# Is pea gravel a solution for dirt/mud? If not..



## Ucdcrush

Hi everyone! I've endured another year of lots of dirt and dust in my house, primarily from my dogs using their little side yard during the day which used to have some grass but for years has been just plain dirt.

Wanting to do something before the rain starts here, I have been looking at various solutions and right now I'm looking closely at pea gravel. At recommended 2 inches, I'd need 2 yards to do the 18x18 area.

But then I have read people saying that the gravel eventually mixes with the dirt/mud underneath and becomes a big mess. If that was the case, it would not serve my purpose at all.

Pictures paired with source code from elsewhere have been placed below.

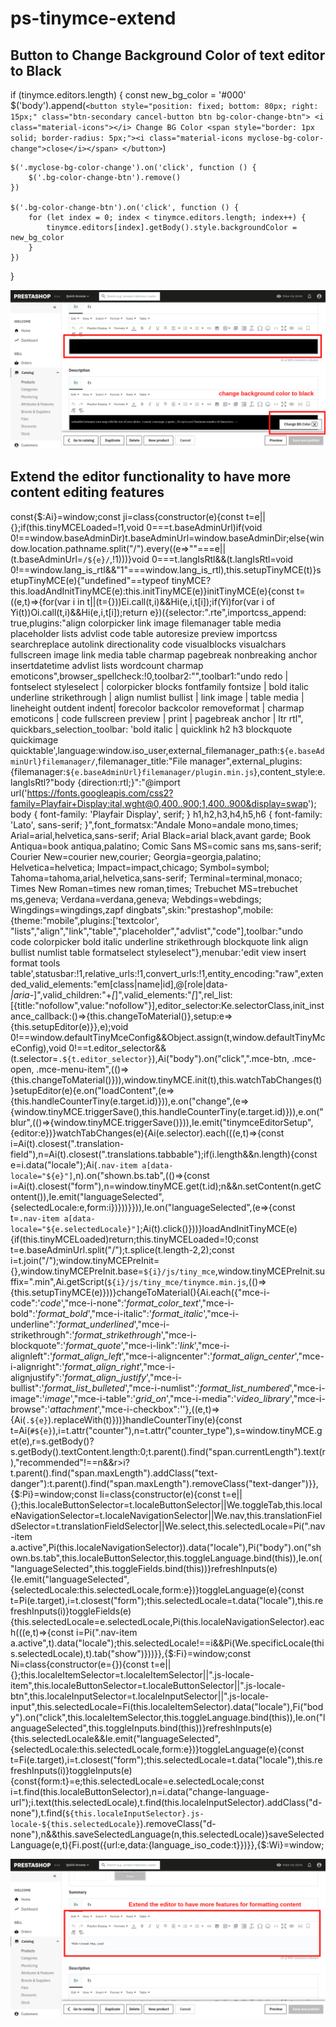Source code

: # ps-tinymce-extend

## Button to Change Background Color of text editor to Black

if (tinymce.editors.length) {
    const new_bg_color = '#000'
    $('body').append(`<button style="position: fixed; bottom: 80px; right: 15px;" class="btn-secondary cancel-button btn bg-color-change-btn">
        <i class="material-icons"></i>
        Change BG Color
        <span style="border: 1px solid; border-radius: 5px;"><i class="material-icons myclose-bg-color-change">close</i></span>
    </button>`)

    $('.myclose-bg-color-change').on('click', function () {
        $('.bg-color-change-btn').remove()
    })

    $('.bg-color-change-btn').on('click', function () {
        for (let index = 0; index < tinymce.editors.length; index++) {
            tinymce.editors[index].getBody().style.backgroundColor = new_bg_color
        }
    })
}

![alt text](image-1.png)

## Extend the editor functionality to have more content editing features

const{$:Ai}=window;const ji=class{constructor(e){const t=e||{};if(this.tinyMCELoaded=!1,void 0===t.baseAdminUrl)if(void 0!==window.baseAdminDir)t.baseAdminUrl=window.baseAdminDir;else{window.location.pathname.split("/").every((e=>""===e||(t.baseAdminUrl=`/${e}/`,!1)))}void 0===t.langIsRtl&&(t.langIsRtl=void 0!==window.lang_is_rtl&&"1"===window.lang_is_rtl),this.setupTinyMCE(t)}setupTinyMCE(e){"undefined"==typeof tinyMCE?this.loadAndInitTinyMCE(e):this.initTinyMCE(e)}initTinyMCE(e){const t=((e,t)=>{for(var i in t||(t={}))Ei.call(t,i)&&Hi(e,i,t[i]);if(Yi)for(var i of Yi(t))Oi.call(t,i)&&Hi(e,i,t[i]);return e})({selector:".rte",importcss_append: true,plugins:"align colorpicker link image filemanager table media placeholder lists advlist code table autoresize preview importcss searchreplace autolink directionality code visualblocks visualchars fullscreen image link media table charmap pagebreak nonbreaking anchor insertdatetime advlist lists wordcount charmap emoticons",browser_spellcheck:!0,toolbar2:"",toolbar1:"undo redo | fontselect styleselect | colorpicker blocks fontfamily fontsize | bold italic underline strikethrough | align numlist bullist | link image | table media | lineheight outdent indent| forecolor backcolor removeformat | charmap emoticons | code fullscreen preview | print | pagebreak anchor | ltr rtl", quickbars_selection_toolbar: 'bold italic | quicklink h2 h3 blockquote quickimage quicktable',language:window.iso_user,external_filemanager_path:`${e.baseAdminUrl}filemanager/`,filemanager_title:"File manager",external_plugins:{filemanager:`${e.baseAdminUrl}filemanager/plugin.min.js`},content_style:e.langIsRtl?"body {direction:rtl;}":"@import url('https://fonts.googleapis.com/css2?family=Playfair+Display:ital,wght@0,400..900;1,400..900&display=swap'); body { font-family: 'Playfair Display', serif; } h1,h2,h3,h4,h5,h6 { font-family: 'Lato', sans-serif; }",font_formatsx:"Andale Mono=andale mono,times; Arial=arial,helvetica,sans-serif; Arial Black=arial black,avant garde; Book Antiqua=book antiqua,palatino; Comic Sans MS=comic sans ms,sans-serif; Courier New=courier new,courier; Georgia=georgia,palatino; Helvetica=helvetica; Impact=impact,chicago; Symbol=symbol; Tahoma=tahoma,arial,helvetica,sans-serif; Terminal=terminal,monaco; Times New Roman=times new roman,times; Trebuchet MS=trebuchet ms,geneva; Verdana=verdana,geneva; Webdings=webdings; Wingdings=wingdings,zapf dingbats",skin:"prestashop",mobile:{theme:"mobile",plugins:['textcolor', "lists","align","link","table","placeholder","advlist","code"],toolbar:"undo code colorpicker bold italic underline strikethrough blockquote link align bullist numlist table formatselect styleselect"},menubar:'edit view insert format tools table',statusbar:!1,relative_urls:!1,convert_urls:!1,entity_encoding:"raw",extended_valid_elements:"em[class|name|id],@[role|data-*|aria-*]",valid_children:"+*[*]",valid_elements:"*[*]",rel_list:[{title:"nofollow",value:"nofollow"}],editor_selector:Ke.selectorClass,init_instance_callback:()=>{this.changeToMaterial()},setup:e=>{this.setupEditor(e)}},e);void 0!==window.defaultTinyMceConfig&&Object.assign(t,window.defaultTinyMceConfig),void 0!==t.editor_selector&&(t.selector=`.${t.editor_selector}`),Ai("body").on("click",".mce-btn, .mce-open, .mce-menu-item",(()=>{this.changeToMaterial()})),window.tinyMCE.init(t),this.watchTabChanges(t)}setupEditor(e){e.on("loadContent",(e=>{this.handleCounterTiny(e.target.id)})),e.on("change",(e=>{window.tinyMCE.triggerSave(),this.handleCounterTiny(e.target.id)})),e.on("blur",(()=>{window.tinyMCE.triggerSave()})),Ie.emit("tinymceEditorSetup",{editor:e})}watchTabChanges(e){Ai(e.selector).each(((e,t)=>{const i=Ai(t).closest(".translation-field"),n=Ai(t).closest(".translations.tabbable");if(i.length&&n.length){const e=i.data("locale");Ai(`.nav-item a[data-locale="${e}"]`,n).on("shown.bs.tab",(()=>{const i=Ai(t).closest("form"),n=window.tinyMCE.get(t.id);n&&n.setContent(n.getContent()),Ie.emit("languageSelected",{selectedLocale:e,form:i})}))}})),Ie.on("languageSelected",(e=>{const t=`.nav-item a[data-locale="${e.selectedLocale}"]`;Ai(t).click()}))}loadAndInitTinyMCE(e){if(this.tinyMCELoaded)return;this.tinyMCELoaded=!0;const t=e.baseAdminUrl.split("/");t.splice(t.length-2,2);const i=t.join("/");window.tinyMCEPreInit={},window.tinyMCEPreInit.base=`${i}/js/tiny_mce`,window.tinyMCEPreInit.suffix=".min",Ai.getScript(`${i}/js/tiny_mce/tinymce.min.js`,(()=>{this.setupTinyMCE(e)}))}changeToMaterial(){Ai.each({"mce-i-code":'<i class="material-icons">code</i>',"mce-i-none":'<i class="material-icons">format_color_text</i>',"mce-i-bold":'<i class="material-icons">format_bold</i>',"mce-i-italic":'<i class="material-icons">format_italic</i>',"mce-i-underline":'<i class="material-icons">format_underlined</i>',"mce-i-strikethrough":'<i class="material-icons">format_strikethrough</i>',"mce-i-blockquote":'<i class="material-icons">format_quote</i>',"mce-i-link":'<i class="material-icons">link</i>',"mce-i-alignleft":'<i class="material-icons">format_align_left</i>',"mce-i-aligncenter":'<i class="material-icons">format_align_center</i>',"mce-i-alignright":'<i class="material-icons">format_align_right</i>',"mce-i-alignjustify":'<i class="material-icons">format_align_justify</i>',"mce-i-bullist":'<i class="material-icons">format_list_bulleted</i>',"mce-i-numlist":'<i class="material-icons">format_list_numbered</i>',"mce-i-image":'<i class="material-icons">image</i>',"mce-i-table":'<i class="material-icons">grid_on</i>',"mce-i-media":'<i class="material-icons">video_library</i>',"mce-i-browse":'<i class="material-icons">attachment</i>',"mce-i-checkbox":'<i class="mce-ico mce-i-checkbox"></i>'},((e,t)=>{Ai(`.${e}`).replaceWith(t)}))}handleCounterTiny(e){const t=Ai(`#${e}`),i=t.attr("counter"),n=t.attr("counter_type"),s=window.tinyMCE.get(e),r=s.getBody()?s.getBody().textContent.length:0;t.parent().find("span.currentLength").text(r),"recommended"!==n&&r>i?t.parent().find("span.maxLength").addClass("text-danger"):t.parent().find("span.maxLength").removeClass("text-danger")}},{$:Pi}=window;const Ii=class{constructor(e){const t=e||{};this.localeButtonSelector=t.localeButtonSelector||We.toggleTab,this.localeNavigationSelector=t.localeNavigationSelector||We.nav,this.translationFieldSelector=t.translationFieldSelector||We.select,this.selectedLocale=Pi(".nav-item a.active",Pi(this.localeNavigationSelector)).data("locale"),Pi("body").on("shown.bs.tab",this.localeButtonSelector,this.toggleLanguage.bind(this)),Ie.on("languageSelected",this.toggleFields.bind(this))}refreshInputs(e){Ie.emit("languageSelected",{selectedLocale:this.selectedLocale,form:e})}toggleLanguage(e){const t=Pi(e.target),i=t.closest("form");this.selectedLocale=t.data("locale"),this.refreshInputs(i)}toggleFields(e){this.selectedLocale=e.selectedLocale,Pi(this.localeNavigationSelector).each(((e,t)=>{const i=Pi(".nav-item a.active",t).data("locale");this.selectedLocale!==i&&Pi(We.specificLocale(this.selectedLocale),t).tab("show")}))}},{$:Fi}=window;const Ni=class{constructor(e={}){const t=e||{};this.localeItemSelector=t.localeItemSelector||".js-locale-item",this.localeButtonSelector=t.localeButtonSelector||".js-locale-btn",this.localeInputSelector=t.localeInputSelector||".js-locale-input",this.selectedLocale=Fi(this.localeItemSelector).data("locale"),Fi("body").on("click",this.localeItemSelector,this.toggleLanguage.bind(this)),Ie.on("languageSelected",this.toggleInputs.bind(this))}refreshInputs(e){this.selectedLocale&&Ie.emit("languageSelected",{selectedLocale:this.selectedLocale,form:e})}toggleLanguage(e){const t=Fi(e.target),i=t.closest("form");this.selectedLocale=t.data("locale"),this.refreshInputs(i)}toggleInputs(e){const{form:t}=e;this.selectedLocale=e.selectedLocale;const i=t.find(this.localeButtonSelector),n=i.data("change-language-url");i.text(this.selectedLocale),t.find(this.localeInputSelector).addClass("d-none"),t.find(`${this.localeInputSelector}.js-locale-${this.selectedLocale}`).removeClass("d-none"),n&&this.saveSelectedLanguage(n,this.selectedLocale)}saveSelectedLanguage(e,t){Fi.post({url:e,data:{language_iso_code:t}})}},{$:Wi}=window;

![alt text](image.png)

So for people who have successfully covered dirt with a surface cover in order to decrease dirt on dogs... please, how have you done it? If you did it with pea gravel, did you do anything before putting the gravel down, and how many inches did you use?

Thanks!


----------



## huntergreen

i use a larger gravel. i keep mine between 4 and 6 inches deep and have to add a couple of yards every couple of years.


----------



## phgsd

I had pea gravel in our kennels. Over time the pea gravel mixed with the mud and got hard as a rock. And it smelled pretty bad.
Last year we put down concrete pavers. They are working out nicely. Cheaper than concrete and not as permanent. Waste can get in between the cracks so I don't like that, but for where we are now it's a decent solution.


----------



## hoplite6

We've used pea gravel for years to cover a large dog run which has been great to keep out mud/dirt when it's been raining and I want to close off our larger backyard. But now, our new puppy seems to think it's kibble when he sees pieces of it on our concrete patio...and hoovers it up like it was the only thing between him and starvation. It all seems to go through quite nicely, but just thought you should know.....


----------



## Zisso

I use pea gravel in the covered portion of my dog kennel. It is better than wood shavings that always tracked into the house on the coats. There is only a couple of inches in there now so it does mix in with the dirt when they scratch or dig so I will be adding a few more inches in the spring to cut down on the dust.


----------



## shepherdmom

This was surgically removed from Tasha's $1000. She got this before she came to live with us, but this is my objection to gravel or rocks. I'll deal with cleaning up the dirt and mud thanks!


----------



## Freestep

Pea gravel can be really good as long as the dog isn't a rock-eater. My suggestion would be to put down landscaping cloth first, that way the gravel doesn't mix with the dirt and grow weeds. I put down gravel without putting anything under it, and I regret not doing it--we now have a dirt-and-gravel yard with weeds growing up willy-nilly.


----------



## racer

I used decompossed granite put down 4inches down then comapct it dont put lanscape cloth under it the granite once compacted it's a hard surface and water soaks into iit unless it's a downpour then the water will pool for a while


----------



## Good_Karma

My dog will often bring in pea gravel in their paws. We have it under our porch, so it doesn't get rained on and it stays dry and doesn't mix with the ground under it. But if the dogs have wet feet, it will stick between their toes and gets deposited in my entryway (no big deal).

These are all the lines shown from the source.